There is a saying, "be in the moment." Someone who's been through addiction, whether as participant, codependent, or exasperated onlooker, knows exactly what's meant by that. At some point, all civilized human beings have to apply rationalization or skirt reality in order to apply charity and tolerance. "He's just tired." "She's under stress." "I was behaving like a child... no wonder he came off on me." But, sometimes, it gets to be an obsession... a life skill... an art form. One loses the awareness of making a conscious effort to get around the discomfort. Instead, you start jollying yourself into believing Everything is Just Fine. We forbid ourselves and others to feel otherwise. No matter how much our stomach hurts from anxiety or the tears want to fall, we smile and calmly say, "it's all right" or "it's not so bad."
It takes a long time to overcome that. One way is to concentrate on simple, accessible experiences: the fragrance of a rose, the beauty of a landscape, or a beautiful melody. Not just the nose, eyes or ears, but the brain and the emotions, the memory and the soul. It took me a long time to learn to do that. To this day, it is still a conscious decision.
Of late ... many years down the road of recovery ... I've noticed that the willingness to be in the moment has not been limited to just the good stuff. I am willing to feel my pain.
This is not a maudlin exercise, though if I'm tired I might retire early with a box of tissues and cry myself to sleep. (I spent decades without shedding a tear, so that's really an improvement.) It is, for me, a quiet acknowledgement that life hurts, and I can feel that hurt, understand and acknowledge it, and honor my sorrow and my pain - and life is really sweeter when I do.
I don't recommend wallowing in pain. I don't allow myself to do so.
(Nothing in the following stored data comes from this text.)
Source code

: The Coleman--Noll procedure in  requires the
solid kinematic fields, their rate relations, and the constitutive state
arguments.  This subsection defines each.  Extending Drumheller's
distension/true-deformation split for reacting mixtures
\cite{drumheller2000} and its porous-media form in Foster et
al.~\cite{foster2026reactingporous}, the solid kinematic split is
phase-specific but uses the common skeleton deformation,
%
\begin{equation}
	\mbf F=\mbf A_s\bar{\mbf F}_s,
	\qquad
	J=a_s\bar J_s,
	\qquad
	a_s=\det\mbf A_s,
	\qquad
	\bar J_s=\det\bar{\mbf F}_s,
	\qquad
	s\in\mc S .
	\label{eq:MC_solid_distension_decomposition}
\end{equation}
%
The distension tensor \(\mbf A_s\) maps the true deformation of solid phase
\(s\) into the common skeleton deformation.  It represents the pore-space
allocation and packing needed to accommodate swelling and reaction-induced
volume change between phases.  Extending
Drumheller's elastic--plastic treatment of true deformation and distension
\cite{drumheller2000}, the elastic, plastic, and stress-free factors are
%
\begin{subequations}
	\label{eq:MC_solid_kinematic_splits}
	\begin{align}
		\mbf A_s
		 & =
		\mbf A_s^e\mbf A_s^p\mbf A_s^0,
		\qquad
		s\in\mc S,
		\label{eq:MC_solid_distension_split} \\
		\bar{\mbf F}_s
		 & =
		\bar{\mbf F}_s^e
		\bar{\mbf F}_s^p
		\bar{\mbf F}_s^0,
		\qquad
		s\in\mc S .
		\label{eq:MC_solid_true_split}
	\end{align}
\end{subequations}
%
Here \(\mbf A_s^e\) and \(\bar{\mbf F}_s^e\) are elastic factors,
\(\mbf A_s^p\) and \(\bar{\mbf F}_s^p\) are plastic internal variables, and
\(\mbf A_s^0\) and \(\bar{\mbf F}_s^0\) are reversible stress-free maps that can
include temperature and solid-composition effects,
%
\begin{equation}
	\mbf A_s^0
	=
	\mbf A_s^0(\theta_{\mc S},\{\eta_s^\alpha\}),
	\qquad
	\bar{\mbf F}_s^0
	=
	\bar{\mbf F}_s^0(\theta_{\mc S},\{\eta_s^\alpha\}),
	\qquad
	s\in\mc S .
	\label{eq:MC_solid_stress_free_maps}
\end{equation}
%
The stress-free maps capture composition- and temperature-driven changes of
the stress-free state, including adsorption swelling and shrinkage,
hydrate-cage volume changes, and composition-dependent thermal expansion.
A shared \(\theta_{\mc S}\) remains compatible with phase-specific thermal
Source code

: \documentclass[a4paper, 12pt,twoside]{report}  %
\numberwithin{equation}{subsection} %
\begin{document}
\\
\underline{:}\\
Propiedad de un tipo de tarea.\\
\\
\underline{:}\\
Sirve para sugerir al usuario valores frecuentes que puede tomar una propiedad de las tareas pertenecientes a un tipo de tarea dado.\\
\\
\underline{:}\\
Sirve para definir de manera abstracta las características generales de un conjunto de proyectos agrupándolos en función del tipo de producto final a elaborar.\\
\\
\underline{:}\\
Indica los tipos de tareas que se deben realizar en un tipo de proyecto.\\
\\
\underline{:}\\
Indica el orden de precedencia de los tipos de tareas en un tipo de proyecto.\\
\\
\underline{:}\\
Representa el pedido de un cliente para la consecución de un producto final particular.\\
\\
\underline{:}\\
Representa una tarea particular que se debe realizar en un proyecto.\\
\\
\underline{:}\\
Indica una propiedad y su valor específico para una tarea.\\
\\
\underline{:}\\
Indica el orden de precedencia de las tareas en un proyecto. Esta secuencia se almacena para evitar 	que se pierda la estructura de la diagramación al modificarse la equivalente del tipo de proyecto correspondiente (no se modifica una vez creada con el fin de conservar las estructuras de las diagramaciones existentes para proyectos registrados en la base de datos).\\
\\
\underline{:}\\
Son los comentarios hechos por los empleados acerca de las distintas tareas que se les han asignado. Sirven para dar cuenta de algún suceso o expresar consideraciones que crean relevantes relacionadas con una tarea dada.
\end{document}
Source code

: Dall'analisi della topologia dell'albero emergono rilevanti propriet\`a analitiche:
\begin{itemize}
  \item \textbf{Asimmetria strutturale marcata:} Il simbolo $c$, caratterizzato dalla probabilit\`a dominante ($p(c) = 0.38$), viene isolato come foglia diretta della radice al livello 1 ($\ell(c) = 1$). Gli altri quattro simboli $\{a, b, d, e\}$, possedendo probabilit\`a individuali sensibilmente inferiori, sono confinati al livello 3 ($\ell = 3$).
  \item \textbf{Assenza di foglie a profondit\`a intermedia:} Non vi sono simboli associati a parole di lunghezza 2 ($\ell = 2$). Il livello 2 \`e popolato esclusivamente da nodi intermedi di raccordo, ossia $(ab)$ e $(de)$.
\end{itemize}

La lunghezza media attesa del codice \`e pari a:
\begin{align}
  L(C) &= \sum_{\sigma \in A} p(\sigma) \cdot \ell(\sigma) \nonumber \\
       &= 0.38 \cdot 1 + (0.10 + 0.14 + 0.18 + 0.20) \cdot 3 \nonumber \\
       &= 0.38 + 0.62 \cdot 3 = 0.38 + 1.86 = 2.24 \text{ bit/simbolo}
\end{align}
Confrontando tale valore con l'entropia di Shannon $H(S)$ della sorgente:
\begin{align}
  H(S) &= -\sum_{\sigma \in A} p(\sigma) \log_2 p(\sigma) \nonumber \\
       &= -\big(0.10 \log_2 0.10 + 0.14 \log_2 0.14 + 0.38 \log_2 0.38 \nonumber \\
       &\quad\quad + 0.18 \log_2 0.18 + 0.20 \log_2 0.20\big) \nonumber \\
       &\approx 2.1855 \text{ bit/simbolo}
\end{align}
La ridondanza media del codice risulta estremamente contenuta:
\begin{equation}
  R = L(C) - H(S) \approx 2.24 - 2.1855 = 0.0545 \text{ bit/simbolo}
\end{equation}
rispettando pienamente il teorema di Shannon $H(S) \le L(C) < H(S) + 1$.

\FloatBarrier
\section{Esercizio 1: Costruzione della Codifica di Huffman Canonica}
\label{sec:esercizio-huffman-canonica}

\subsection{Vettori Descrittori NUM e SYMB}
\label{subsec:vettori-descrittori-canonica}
If it gets too bad, I go for a walk, have a hot bath, take my vitamins, and get some sleep. But, sometimes, I honor myself and what I have lived through by acknowledging the scope of what I have lost and endured.
It hurts, yes, but it's nothing compared to what Jesus endured. If I open my soul to him, I sense him drawing near. "Though I walk through the valley of the shadow of death..." I know that valley. I've crossed it a few times. I know how dank and cold and dark it gets. There are things to fear in there, things you cannot identify but whose reality your soul knows, and wants to run from.
He is with us in those moments.
I have a lot of beauty in my life. I have love, and so many good things. Still, I feel like it's part of my healing that sometimes I can sit and open the dark side of my soul. I find I can look at the horror without flinching because Jesus is looking at it with me. Together we open the hidden place. Together we hear the cruel words again, or feel the awful horror of a moment of loss so deep that I knew my life would never be the same. I look at the moment, and hand it off to him. I don't know what he does with it. Sometimes I think I hear the echo of nails being driven, or the soft drip of something heavier than water onto the ground.
I don't want it to be that way. I don't want my pain to be his, too. But he lets me know somehow that his part already happened. It's done. He knew what I would experience, and he took it on himself that day. Part of what he suffered was for me. There were my sins, and there were those of the ones whose sin complicated my life. It doesn't matter. They all got dealt with then.
They got dealt with so that I could heal, today; so that I could look at the pain and let it go, into the hands of one who let evil do its worst, yet rose again. And that's what he points me to, now. I don't understand why what happened to me had to happen. I've been given the grace to let go of that need to know. The Sun is rising, making all things new. My soul is different and new, too. The pain isn't gone, but it has no power to hurt me, now. He took it from me.
I am still wounded. I am still maimed. The life that was so easy for others ... meet, marry, know, love ... was never mine, although I yearned for it so deeply. My blunders led to a barren existence in an emotional wilderness. Now I can quit hiding from the pain. Instead of annihilating me, the sorrow has led me to be closer to God than ever before in my life. He has let me share an infinitesimal bit of what he knew on the cross. I have been taken into his confidence. The only difference is, he understood why, and I never will. There are no explanations. There is only the promise of company and support if you surrender.
In a Carmelite cell, there is a bare cross on the wall. It is bare because it is a destination.